Induction of langerin+ Langerhans cell-like cells expressing reduced TLR3 from CD34+ cord blood cells stimulated with GM-CSF,TGF-β1,and TNF-α

Abstract

Langerhans cells (LCs),a subset of dendritic cells (DCs),reside in body surface presenting antigens from various pathogens and activate immune system after migrating to vicinal lymph nodes. We recently demonstrated that the E-cadherin interaction allowed peripheral blood (PB) CD14+ cells to differentiate into LC-like cells that closely resemble primary LCs. Here,with a combination of GM-CSF,TGF-β,and TNF-α,we induced LC-like cells from umbilical cord blood (UCB)- derived CD34+ cells and compared them with those induced from PB CD14+ cells.

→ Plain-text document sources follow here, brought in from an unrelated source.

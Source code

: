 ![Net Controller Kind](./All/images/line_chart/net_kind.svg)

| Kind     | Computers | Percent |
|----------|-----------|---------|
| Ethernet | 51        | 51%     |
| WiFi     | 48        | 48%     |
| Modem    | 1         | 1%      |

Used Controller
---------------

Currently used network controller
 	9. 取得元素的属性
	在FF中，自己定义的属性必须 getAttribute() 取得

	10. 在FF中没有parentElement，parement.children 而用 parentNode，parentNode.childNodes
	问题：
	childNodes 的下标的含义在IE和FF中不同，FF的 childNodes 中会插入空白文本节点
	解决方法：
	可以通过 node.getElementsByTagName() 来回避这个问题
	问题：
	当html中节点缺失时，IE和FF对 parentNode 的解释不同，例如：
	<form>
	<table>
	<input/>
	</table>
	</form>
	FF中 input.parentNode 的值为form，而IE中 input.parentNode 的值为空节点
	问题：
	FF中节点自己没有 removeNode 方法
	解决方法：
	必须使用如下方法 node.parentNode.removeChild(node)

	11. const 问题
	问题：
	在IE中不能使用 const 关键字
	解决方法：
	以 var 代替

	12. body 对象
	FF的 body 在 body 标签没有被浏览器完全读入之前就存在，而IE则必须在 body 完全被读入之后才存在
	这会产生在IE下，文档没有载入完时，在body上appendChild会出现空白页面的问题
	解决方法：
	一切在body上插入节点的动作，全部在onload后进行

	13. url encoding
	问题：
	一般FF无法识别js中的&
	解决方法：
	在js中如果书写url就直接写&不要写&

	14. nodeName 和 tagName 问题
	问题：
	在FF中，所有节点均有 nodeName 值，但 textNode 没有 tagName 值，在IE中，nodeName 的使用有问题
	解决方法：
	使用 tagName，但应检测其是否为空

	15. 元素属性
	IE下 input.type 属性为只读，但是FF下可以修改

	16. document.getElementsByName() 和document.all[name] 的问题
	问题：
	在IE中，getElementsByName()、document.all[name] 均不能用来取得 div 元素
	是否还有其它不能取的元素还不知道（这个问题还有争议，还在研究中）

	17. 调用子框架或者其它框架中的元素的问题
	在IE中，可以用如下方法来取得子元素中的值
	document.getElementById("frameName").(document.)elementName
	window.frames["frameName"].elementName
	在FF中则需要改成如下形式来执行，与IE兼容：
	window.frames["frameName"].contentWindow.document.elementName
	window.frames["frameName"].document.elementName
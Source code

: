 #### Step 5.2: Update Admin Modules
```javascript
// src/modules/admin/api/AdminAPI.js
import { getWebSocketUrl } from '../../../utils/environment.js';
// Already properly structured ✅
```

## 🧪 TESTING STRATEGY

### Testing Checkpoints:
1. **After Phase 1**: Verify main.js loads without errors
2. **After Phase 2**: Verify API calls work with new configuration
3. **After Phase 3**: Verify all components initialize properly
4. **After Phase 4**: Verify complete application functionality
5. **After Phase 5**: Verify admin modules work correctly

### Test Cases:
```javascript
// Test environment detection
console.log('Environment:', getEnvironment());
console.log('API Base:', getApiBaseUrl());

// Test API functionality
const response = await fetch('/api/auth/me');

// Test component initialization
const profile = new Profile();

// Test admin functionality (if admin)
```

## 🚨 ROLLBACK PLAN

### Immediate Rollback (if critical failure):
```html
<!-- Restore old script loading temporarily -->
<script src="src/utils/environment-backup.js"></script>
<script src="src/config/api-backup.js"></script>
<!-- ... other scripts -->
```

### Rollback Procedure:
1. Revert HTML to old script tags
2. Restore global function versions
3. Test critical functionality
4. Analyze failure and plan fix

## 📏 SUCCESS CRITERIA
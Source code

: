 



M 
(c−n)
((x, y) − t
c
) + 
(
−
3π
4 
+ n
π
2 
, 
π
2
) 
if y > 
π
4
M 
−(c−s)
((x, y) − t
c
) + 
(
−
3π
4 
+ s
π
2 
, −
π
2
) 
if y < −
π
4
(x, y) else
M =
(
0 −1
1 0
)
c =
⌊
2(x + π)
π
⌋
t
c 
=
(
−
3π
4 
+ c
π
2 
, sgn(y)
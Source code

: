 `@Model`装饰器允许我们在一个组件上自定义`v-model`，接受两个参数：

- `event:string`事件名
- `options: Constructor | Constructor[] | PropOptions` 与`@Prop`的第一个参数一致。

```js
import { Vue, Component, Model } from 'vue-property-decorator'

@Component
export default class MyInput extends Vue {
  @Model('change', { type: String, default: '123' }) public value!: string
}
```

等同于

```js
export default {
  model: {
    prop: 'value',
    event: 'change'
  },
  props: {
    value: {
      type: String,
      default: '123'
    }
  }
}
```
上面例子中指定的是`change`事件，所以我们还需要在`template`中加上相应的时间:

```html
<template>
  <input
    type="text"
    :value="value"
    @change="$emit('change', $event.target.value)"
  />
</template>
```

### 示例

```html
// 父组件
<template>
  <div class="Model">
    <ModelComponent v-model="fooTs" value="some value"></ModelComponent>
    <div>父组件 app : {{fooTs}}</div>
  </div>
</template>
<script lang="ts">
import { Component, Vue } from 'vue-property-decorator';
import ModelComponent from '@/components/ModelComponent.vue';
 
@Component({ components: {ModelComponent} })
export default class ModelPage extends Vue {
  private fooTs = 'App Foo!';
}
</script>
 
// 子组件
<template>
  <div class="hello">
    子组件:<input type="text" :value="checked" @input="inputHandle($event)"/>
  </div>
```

In contrast to PB CD14+ cell-derived LC-like cells with an undetectable surface level of toll-like receptor (TLR)4 and an unresponsiveness feature to bacterial lipopolysaccharide (LPS),CB CD34+ cellsderived LC like cells expressed a low,but apparent,surface level of TLR4 and a reduced level of intracellular TLR3. Consistent with this result,they responded to bacterial LPS,but poorly to poly(I:C) reflecting viral RNA. These findings suggest that LC-precursors from circulating PB CD14+ cells seem to be arranged in the outer barrier of skin,while LC-precursors from local undifferentiated UCB-derived CD34+ cells may be arranged in the inner barrier of mucosal tissues and work together to combat against external pathogens as well as internal malignancies throughout body surface.